Home 9 AI 9 Old Board Game Tactics Inspire Next-Gen Cooling AI

Old Board Game Tactics Inspire Next-Gen Cooling AI

by | Jan 7, 2026

Researchers adapt strategic insights from Go to improve spray-cooling models with artificial intelligence.
(From left) Ph.D. candidate Mohammad Shamsodini Lori and Associate Professor Jiangtao Cheng set up a game of Go, the same game Cheng played against an artificial intelligence opponent that inspired him to develop algorithms to solve spray-cooling problems (source: Jiangtao Cheng).

 

Researchers have developed a novel way to analyze cooling strategies for high-power machines by combining artificial intelligence with tactics inspired by an ancient board game, Go, tells Tech Xplore. Cooling electronics and power systems efficiently is critical because heat buildup can disrupt operations, trigger failures, or even cause blackouts in power grids and data centers. Traditional methods of modeling cooling, especially spray cooling, where a liquid is sprayed onto a surface to rapidly remove heat, are computationally intensive and slow. To improve this, a mechanical engineering team used AI algorithms patterned on strategic decision-making from the millennia-old game Go to search for optimal cooling approaches.

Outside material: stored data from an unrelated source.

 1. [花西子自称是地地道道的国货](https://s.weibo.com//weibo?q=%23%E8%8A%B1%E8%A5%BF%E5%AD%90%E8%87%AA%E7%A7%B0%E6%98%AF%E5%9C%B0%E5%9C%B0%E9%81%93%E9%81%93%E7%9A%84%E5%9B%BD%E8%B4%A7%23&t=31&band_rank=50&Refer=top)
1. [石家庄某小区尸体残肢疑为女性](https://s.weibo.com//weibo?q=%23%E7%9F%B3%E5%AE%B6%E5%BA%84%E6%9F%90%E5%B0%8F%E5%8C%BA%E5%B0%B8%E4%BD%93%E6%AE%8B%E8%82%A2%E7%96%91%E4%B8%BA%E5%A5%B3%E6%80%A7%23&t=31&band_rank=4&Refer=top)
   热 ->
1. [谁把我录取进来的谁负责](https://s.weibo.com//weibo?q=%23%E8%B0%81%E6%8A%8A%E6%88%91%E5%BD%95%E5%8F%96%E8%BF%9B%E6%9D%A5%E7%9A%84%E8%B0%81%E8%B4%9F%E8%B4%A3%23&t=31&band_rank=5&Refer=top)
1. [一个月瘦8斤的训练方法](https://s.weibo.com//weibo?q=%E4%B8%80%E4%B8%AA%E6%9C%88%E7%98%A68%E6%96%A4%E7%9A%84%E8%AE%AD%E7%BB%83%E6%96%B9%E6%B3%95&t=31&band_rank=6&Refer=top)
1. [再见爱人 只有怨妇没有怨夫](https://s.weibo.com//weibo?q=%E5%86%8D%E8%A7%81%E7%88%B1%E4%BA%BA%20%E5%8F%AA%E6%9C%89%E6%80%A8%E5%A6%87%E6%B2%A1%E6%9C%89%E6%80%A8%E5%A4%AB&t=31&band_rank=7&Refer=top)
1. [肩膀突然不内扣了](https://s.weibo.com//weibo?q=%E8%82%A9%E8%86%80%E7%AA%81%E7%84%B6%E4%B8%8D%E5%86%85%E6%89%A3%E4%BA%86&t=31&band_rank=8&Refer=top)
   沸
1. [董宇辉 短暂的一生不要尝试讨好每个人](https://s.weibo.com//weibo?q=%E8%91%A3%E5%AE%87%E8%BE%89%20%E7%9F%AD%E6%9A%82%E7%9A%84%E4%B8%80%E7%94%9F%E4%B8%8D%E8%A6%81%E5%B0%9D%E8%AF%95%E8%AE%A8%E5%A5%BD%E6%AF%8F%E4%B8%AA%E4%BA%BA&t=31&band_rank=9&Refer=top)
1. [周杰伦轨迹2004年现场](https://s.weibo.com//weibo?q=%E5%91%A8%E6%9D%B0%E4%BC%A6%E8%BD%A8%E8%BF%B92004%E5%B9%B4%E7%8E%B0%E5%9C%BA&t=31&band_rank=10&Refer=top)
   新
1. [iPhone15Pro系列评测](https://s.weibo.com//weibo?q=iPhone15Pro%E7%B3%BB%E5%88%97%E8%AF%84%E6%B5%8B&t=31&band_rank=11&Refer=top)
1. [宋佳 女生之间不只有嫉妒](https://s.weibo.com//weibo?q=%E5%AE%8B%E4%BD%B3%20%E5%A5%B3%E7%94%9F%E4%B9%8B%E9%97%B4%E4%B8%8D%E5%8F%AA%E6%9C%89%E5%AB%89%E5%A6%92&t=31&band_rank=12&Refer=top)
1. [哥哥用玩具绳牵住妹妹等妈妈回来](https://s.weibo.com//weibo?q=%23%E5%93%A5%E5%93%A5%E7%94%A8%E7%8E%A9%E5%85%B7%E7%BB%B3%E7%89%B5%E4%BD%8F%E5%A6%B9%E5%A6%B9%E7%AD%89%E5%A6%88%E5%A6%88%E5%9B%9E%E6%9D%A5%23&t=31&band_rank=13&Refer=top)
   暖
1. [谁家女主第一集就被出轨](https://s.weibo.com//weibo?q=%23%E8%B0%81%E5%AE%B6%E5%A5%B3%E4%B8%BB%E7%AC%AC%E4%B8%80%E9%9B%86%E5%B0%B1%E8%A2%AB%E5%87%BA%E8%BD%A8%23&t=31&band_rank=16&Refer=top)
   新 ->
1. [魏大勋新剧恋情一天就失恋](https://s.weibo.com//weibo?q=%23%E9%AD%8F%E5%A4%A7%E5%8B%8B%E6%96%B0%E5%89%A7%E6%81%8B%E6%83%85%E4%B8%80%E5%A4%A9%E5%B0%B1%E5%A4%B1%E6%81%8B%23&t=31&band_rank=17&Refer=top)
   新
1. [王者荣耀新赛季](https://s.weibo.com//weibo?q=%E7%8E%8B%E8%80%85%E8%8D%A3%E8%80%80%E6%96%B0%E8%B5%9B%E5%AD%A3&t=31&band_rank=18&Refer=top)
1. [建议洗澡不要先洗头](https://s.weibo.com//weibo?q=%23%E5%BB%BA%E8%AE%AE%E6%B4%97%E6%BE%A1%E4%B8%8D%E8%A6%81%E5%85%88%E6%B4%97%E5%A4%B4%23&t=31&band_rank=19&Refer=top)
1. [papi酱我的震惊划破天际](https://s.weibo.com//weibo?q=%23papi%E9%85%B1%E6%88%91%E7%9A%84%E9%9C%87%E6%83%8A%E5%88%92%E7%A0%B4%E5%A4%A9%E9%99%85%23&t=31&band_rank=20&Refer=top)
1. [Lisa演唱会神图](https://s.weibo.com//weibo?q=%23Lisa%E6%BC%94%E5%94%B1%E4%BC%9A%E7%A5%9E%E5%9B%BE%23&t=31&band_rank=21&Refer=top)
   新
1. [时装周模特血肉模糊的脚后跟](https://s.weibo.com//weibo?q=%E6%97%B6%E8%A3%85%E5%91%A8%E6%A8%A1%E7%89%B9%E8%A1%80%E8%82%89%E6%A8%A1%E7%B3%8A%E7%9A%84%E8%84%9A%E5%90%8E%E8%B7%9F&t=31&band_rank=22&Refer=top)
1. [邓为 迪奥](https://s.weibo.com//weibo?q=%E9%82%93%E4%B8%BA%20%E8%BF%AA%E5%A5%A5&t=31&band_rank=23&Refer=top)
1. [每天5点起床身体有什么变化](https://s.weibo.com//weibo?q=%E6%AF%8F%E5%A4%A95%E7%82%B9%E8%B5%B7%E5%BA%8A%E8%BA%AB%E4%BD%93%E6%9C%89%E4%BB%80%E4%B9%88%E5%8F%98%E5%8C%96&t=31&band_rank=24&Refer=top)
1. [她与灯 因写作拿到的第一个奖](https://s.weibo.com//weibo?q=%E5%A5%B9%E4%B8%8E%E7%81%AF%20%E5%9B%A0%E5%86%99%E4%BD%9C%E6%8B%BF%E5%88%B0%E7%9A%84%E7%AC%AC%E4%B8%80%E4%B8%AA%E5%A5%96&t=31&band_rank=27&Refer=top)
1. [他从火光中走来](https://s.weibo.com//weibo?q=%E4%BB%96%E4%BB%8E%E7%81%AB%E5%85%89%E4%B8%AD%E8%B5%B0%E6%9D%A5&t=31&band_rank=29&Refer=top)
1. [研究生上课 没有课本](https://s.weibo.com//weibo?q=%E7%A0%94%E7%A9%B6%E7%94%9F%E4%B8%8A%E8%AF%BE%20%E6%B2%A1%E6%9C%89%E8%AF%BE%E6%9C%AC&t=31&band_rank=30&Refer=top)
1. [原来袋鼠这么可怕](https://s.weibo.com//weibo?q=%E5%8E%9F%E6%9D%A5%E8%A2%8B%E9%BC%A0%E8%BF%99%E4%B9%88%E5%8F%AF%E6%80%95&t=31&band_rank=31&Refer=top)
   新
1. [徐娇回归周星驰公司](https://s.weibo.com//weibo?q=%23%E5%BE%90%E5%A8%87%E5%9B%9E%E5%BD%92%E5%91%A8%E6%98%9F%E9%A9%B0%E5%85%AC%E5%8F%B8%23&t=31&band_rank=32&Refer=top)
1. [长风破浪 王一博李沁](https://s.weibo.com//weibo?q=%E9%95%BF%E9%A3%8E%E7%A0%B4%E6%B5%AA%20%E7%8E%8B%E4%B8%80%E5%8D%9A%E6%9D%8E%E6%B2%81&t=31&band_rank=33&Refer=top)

Go, a Chinese strategy game known for its extraordinarily large space of possible moves and deep tactical considerations, has long attracted AI research. Its emphasis on spatial strategy and long-term planning makes it a fitting metaphor for difficult optimization problems. In this case, researchers from the University of Texas at Austin and their collaborators devised AI systems that explore combinations of spray-cooling parameters, such as droplet size, placement, and flow patterns, in a search space much like Go’s board positions. The system identifies strategies that reduce heat more effectively than traditional heuristics or brute-force search.

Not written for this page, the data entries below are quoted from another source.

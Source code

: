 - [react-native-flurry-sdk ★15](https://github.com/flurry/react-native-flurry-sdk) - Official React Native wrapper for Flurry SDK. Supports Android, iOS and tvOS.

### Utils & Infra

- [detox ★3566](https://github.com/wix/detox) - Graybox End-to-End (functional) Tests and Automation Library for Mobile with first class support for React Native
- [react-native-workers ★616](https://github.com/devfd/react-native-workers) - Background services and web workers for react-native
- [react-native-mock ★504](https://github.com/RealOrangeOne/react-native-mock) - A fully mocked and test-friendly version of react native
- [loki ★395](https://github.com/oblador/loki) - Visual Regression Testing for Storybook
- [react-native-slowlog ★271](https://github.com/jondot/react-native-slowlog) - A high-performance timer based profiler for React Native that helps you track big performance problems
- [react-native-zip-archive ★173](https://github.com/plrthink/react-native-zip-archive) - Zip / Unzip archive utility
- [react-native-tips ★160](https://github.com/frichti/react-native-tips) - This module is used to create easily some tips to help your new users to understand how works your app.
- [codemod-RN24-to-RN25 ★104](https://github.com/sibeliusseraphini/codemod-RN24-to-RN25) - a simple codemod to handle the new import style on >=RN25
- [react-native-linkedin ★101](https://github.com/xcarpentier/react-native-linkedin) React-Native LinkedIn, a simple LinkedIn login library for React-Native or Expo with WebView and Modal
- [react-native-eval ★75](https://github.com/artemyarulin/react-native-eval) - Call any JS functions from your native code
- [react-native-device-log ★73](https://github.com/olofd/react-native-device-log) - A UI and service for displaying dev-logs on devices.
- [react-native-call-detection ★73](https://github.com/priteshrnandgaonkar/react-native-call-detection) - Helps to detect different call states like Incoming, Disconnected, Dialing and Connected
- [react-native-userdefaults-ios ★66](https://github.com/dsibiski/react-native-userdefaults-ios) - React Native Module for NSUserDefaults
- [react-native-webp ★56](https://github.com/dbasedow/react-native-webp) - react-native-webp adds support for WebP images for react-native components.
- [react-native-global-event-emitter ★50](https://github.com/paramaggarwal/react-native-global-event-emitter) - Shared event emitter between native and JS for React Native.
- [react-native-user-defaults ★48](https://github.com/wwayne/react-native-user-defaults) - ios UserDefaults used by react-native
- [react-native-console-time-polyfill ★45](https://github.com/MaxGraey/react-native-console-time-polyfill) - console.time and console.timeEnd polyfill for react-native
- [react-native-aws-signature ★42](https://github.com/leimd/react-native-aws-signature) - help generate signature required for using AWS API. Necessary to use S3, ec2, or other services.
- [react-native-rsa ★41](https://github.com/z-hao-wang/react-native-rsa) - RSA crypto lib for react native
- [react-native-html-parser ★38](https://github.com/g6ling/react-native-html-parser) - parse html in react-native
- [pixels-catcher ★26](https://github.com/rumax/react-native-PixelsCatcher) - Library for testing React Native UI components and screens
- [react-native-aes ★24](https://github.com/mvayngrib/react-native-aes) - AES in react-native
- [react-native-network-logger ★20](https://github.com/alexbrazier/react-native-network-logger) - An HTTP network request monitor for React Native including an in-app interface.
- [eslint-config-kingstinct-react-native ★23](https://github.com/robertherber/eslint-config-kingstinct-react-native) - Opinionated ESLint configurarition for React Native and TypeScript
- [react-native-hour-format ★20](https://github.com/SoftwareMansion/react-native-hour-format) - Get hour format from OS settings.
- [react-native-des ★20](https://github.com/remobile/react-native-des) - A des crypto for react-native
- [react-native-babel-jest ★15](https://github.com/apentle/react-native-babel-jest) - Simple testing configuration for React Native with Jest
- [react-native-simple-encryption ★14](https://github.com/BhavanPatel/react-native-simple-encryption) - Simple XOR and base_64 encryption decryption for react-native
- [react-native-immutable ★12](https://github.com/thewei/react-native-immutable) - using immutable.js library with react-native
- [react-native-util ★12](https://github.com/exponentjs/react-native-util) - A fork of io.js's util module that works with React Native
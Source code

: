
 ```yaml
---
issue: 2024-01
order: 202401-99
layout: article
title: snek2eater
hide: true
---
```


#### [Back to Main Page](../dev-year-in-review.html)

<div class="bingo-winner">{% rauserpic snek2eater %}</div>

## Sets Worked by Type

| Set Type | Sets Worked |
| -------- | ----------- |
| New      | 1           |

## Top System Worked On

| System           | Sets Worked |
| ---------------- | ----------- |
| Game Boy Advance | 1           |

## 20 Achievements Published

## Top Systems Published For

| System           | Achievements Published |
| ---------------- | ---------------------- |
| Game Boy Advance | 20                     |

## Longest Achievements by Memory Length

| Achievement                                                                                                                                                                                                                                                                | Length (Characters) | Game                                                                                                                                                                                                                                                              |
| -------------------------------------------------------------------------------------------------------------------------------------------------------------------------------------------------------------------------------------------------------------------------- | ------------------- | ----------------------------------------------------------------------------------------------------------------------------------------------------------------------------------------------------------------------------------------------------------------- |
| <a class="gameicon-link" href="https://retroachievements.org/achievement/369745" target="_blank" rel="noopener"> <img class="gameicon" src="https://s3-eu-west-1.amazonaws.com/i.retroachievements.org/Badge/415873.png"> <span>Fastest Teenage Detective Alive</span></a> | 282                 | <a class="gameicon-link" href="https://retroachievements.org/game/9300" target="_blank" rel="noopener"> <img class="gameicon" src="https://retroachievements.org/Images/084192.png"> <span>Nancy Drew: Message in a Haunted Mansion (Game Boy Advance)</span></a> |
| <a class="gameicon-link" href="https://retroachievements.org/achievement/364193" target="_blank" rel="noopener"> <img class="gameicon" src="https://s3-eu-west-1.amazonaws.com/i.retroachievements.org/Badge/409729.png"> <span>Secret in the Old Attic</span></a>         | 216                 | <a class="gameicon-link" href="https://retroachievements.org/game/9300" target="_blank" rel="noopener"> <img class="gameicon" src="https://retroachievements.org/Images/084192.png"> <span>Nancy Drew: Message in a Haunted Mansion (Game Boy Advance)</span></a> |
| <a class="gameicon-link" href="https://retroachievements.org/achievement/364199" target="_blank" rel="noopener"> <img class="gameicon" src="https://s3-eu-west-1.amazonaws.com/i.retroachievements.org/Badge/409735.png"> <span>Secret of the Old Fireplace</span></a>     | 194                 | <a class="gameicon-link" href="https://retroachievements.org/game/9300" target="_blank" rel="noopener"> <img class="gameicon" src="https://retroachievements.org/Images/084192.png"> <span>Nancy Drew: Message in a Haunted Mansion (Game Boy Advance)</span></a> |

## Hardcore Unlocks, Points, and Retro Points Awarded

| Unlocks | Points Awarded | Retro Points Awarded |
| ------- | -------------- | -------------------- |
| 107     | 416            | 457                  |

The resulting model provides a data-informed way to predict which cooling setups will perform best, potentially lowering simulation costs and speeding engineering design cycles. The team published their findings in the journal Artificial Intelligence Review, showing that AI can uncover efficient cooling tactics by drawing on abstract strategy patterns rather than explicit physical rules.

This work points to a broader trend in engineering: using insights from diverse disciplines, even ancient games, to guide AI toward smarter solutions in complex domains such as thermal management. The approach could eventually help optimize cooling in electronics, energy infrastructure, and high-performance computing, where effective heat removal remains a persistent engineering challenge.